Host: Dave Bittner, N2K Networks
This episode delivers a fast-paced roundup of key cybersecurity news, with a particular focus on AI at the intersection of policy, regulation, business risk, and privacy challenges. The show covers U.S. government controls on advanced AI, major threat campaigns, technical vulnerabilities, business deals in cybersecurity, and a deep-dive interview with Dylan Sandlin of the National Association of Corporate Directors on cyber risk as a board concern—especially in a world rapidly adopting and regulating AI. The closing segment examines the sensitive issue of patient privacy in medical AI.
"The moves come as Chinese firms rapidly advance AI powered cybersecurity capabilities, with reports suggesting competitors are approaching Mythos performance in vulnerability discovery." (01:18)
"Nation state actors increasingly exploit user trust rather than encryption flaws." (03:03)

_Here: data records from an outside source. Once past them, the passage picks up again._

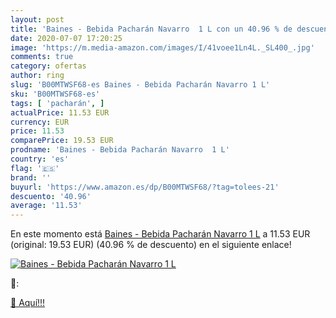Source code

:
 ```yaml
---
layout: post
title: 'Baines - Bebida Pacharán Navarro  1 L con un 40.96 % de descuento'
date: 2020-07-07 17:20:25
image: 'https://m.media-amazon.com/images/I/41voee1Ln4L._SL400_.jpg'
comments: true
category: ofertas
author: ring
slug: 'B00MTWSF68-es Baines - Bebida Pacharán Navarro 1 L'
sku: 'B00MTWSF68-es'
tags: [ 'pacharán', ]
actualPrice: 11.53 EUR
currency: EUR
price: 11.53
comparePrice: 19.53 EUR
prodname: 'Baines - Bebida Pacharán Navarro  1 L'
country: 'es'
flag: '🇪🇸'
brand: ''
buyurl: 'https://www.amazon.es/dp/B00MTWSF68/?tag=tolees-21'
descuento: '40.96'
average: '11.53'
---
```


En este momento está [Baines - Bebida Pacharán Navarro  1 L](https://www.amazon.es/dp/B00MTWSF68/?tag=tolees-21) a 11.53 EUR (original: 19.53 EUR) (40.96 %  de descuento) en el siguiente enlace!

[![Baines - Bebida Pacharán Navarro  1 L](https://m.media-amazon.com/images/I/41voee1Ln4L._SL400_.jpg)](https://www.amazon.es/dp/B00MTWSF68/?tag=tolees-21)

🔎:


[🛒 Aquí!!!](https://www.amazon.es/dp/B00MTWSF68/?tag=tolees-21)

“Cottle ... expressed remorse and said he plans to complete his education and start a cybersecurity company.” (08:46)
(Interview begins at 13:54)
"The biggest change is a cultural shift ... technology is not seen so much as either a cost center or as purely operational, but it’s really taken on strategic significance ... We need to be able to secure it as well." — Dylan Sandlin (14:07)
"The conversation around Mythos really broke through ... anticipated AI to contribute ... to business growth. But there wasn’t so much of an emphasis on the risk side of things, which has now jumped back into the conversation." — Dylan Sandlin (16:22)
"I think it’s still full speed ahead ... companies are expecting these technologies to pay off ... but what needs to re-enter the conversation is: do we understand ... the actual risks that these technologies are introducing?" — Dylan Sandlin (18:12)
"...make sure that any conversation ... is always grounded in strategy—how what the cybersecurity team is doing relates to the overall business’s objectives ... have clear KPIs and KRIs that link back to an agreed upon risk appetite statement ... Board members are always looking on the horizon ... quantum computing, new AI capabilities ...” — Dylan Sandlin (22:07-22:47)
“It turns out AI isn’t just learning from patients, it’s remembering them. In healthcare, that’s one diagnosis nobody wants.” (26:55)
"Nation state actors increasingly exploit user trust rather than encryption flaws." (03:03)
"Technology is not seen so much as either a cost center or as purely operational, but it’s really taken on strategic significance." — Dylan Sandlin (14:07)
"[Boards should] ground the cybersecurity conversation in the organizational strategic conversation ... quantifying cyber risk in financial terms so that ... board can be better informed to make strategic decisions" — Dylan Sandlin (20:50)
"AI isn’t just learning from patients, it’s remembering them." (26:55)
This episode underscores the rapidly expanding complexity and stakes of AI in the security landscape—from governmental controls and cyber threats, through the evolving expectations in boardrooms, all the way to novel privacy risks in healthcare. Through interviews and expert commentary, the episode highlights how business, policy, and technology leaders must constantly revise their strategic assumptions and governance structures to keep pace with the dual-edged advances of artificial intelligence.